A recent study from the National Association of Home Builders (NAHB) indicates that the recent housing slump has meant buyers are looking for smaller houses. The McMansions of the boom era are quickly losing their style.
The NAHB reports that the builders they "surveyed expect homes to average 2,152 square feet in 2015, 10 percent smaller than the average size of single-family homes started in the first three quarters of 2010. To save on square footage, the living room is high on the endangered list – 52 percent of builders expect it to be merged with other spaces in the home by 2015 and 30 percent said it will vanish entirely."
Also a heavy influence on the housing front are green and eco-friendly features. The NAHB reports that "in addition to floor plan changes, 68 percent of builders surveyed say that homes in 2015 will also include more green features and technology, including low-E windows; engineered wood beams, joists or tresses; water-efficient features such as dual-flush toilets or low-flow faucets; and an Energy Star rating for the whole house."
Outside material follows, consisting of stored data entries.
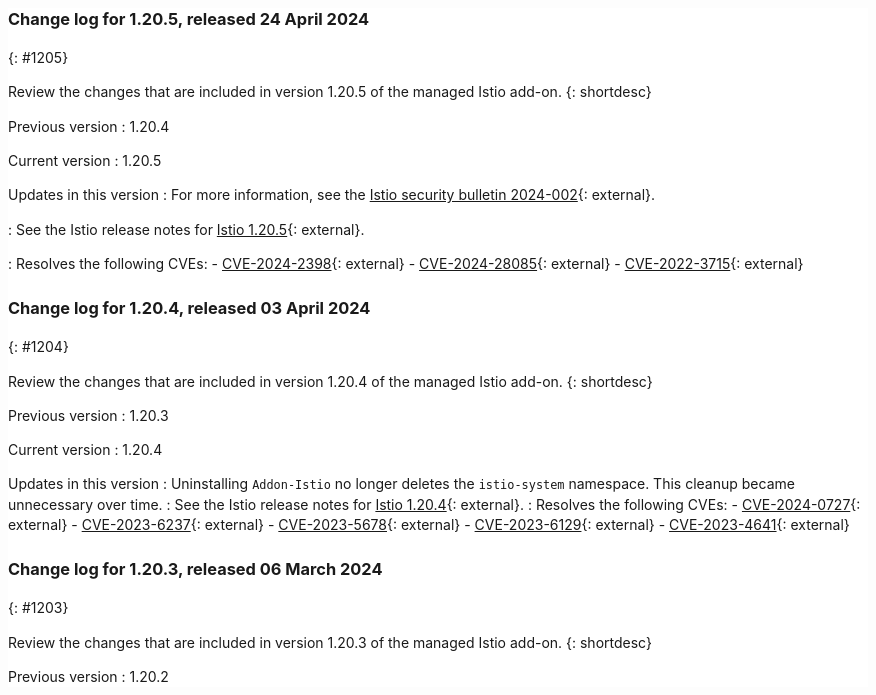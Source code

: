 ### Change log for 1.20.5, released 24 April 2024
{: #1205}

Review the changes that are included in version 1.20.5 of the managed Istio add-on.
{: shortdesc}

Previous version
:   1.20.4

Current version
:   1.20.5

Updates in this version
:   For more information, see the [Istio security bulletin 2024-002](https://istio.io/latest/news/security/istio-security-2024-002){: external}.

:   See the Istio release notes for [Istio 1.20.5](https://istio.io/latest/news/releases/1.20.x/announcing-1.20.5/){: external}.

:   Resolves the following CVEs:
    - [CVE-2024-2398](https://nvd.nist.gov/vuln/detail/CVE-2024-2398){: external}
    - [CVE-2024-28085](https://nvd.nist.gov/vuln/detail/CVE-2024-28085){: external}
    - [CVE-2022-3715](https://nvd.nist.gov/vuln/detail/CVE-2022-3715){: external}

### Change log for 1.20.4, released 03 April 2024
{: #1204}

Review the changes that are included in version 1.20.4 of the managed Istio add-on.
{: shortdesc}

Previous version
:   1.20.3

Current version
:   1.20.4

Updates in this version
:   Uninstalling `Addon-Istio` no longer deletes the `istio-system` namespace. This cleanup became unnecessary over time.
:   See the Istio release notes for [Istio 1.20.4](https://istio.io/latest/news/releases/1.20.x/announcing-1.20.4/){: external}.
:   Resolves the following CVEs:
    - [CVE-2024-0727](https://nvd.nist.gov/vuln/detail/CVE-2024-0727){: external}
    - [CVE-2023-6237](https://nvd.nist.gov/vuln/detail/CVE-2023-6237){: external}
    - [CVE-2023-5678](https://nvd.nist.gov/vuln/detail/CVE-2023-5678){: external}
    - [CVE-2023-6129](https://nvd.nist.gov/vuln/detail/CVE-2023-6129){: external}
    - [CVE-2023-4641](https://nvd.nist.gov/vuln/detail/CVE-2023-4641){: external}


### Change log for 1.20.3, released 06 March 2024
{: #1203}

Review the changes that are included in version 1.20.3 of the managed Istio add-on.
{: shortdesc}

Previous version
:   1.20.2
This is great news for eco-activists across the nation. The other great news this week? The Mortgage Bankers Association (MBA) reports that mortgage applications are at the highest level in months. They rose by 17.2 percent, that being the biggest increase since June 11th.
Michael Fratantoni, MBA's vice president of research and economics, reports, "An improving job market is beginning to pave the way for an improving housing market. Additionally, mortgage interest rates remained below 5 percent for a second week, maintaining affordability for buyers and leading to an increase in refinance applications."
The U.S. Department of Housing and Urban Development (HUD) had their own good news. Their latest February edition of the Obama Administration's Housing Scorecard revealed that existing home sales are on the rise thanks in part to high home affordability levels.
And since April of 2009, record low mortgage rates have helped more than 9.5 million homeowners to refinance, resulting in $18.1 billion in total borrower savings.
They did report, however, that the "housing market remains fragile as data through January paint a mixed picture of recovery. Existing home sales ticked upward in January, but remained below levels seen in the first half of 2010. Mortgage delinquencies continued a downward trend compared to early 2010 and foreclosure starts and completions remain below peak."
But not everyone is in agreement about what foreclosures mean for today's homeowner. According to the New York Times, "All 50 state attorneys general, as well as a host of federal agencies, are pushing for a settlement over investigations into foreclosure abuses by major mortgage servicers that could cost the industry $20 billion or more. Much of that money would be earmarked to reduce principal owed by homeowners facing foreclosure."
Many homeowners have weathered the storm, however, taking on heavy burdens in order to avoid foreclosure. Bank of America argues that by helping some and not helping others, we create an unfair system.
"There's a core problem that if you start to help certain people and don't help other people, it's going to be very hard to explain the difference,” said Brian T. Moynihan, the chief executive of Bank of America. "Our duty is to have a fair modification process.”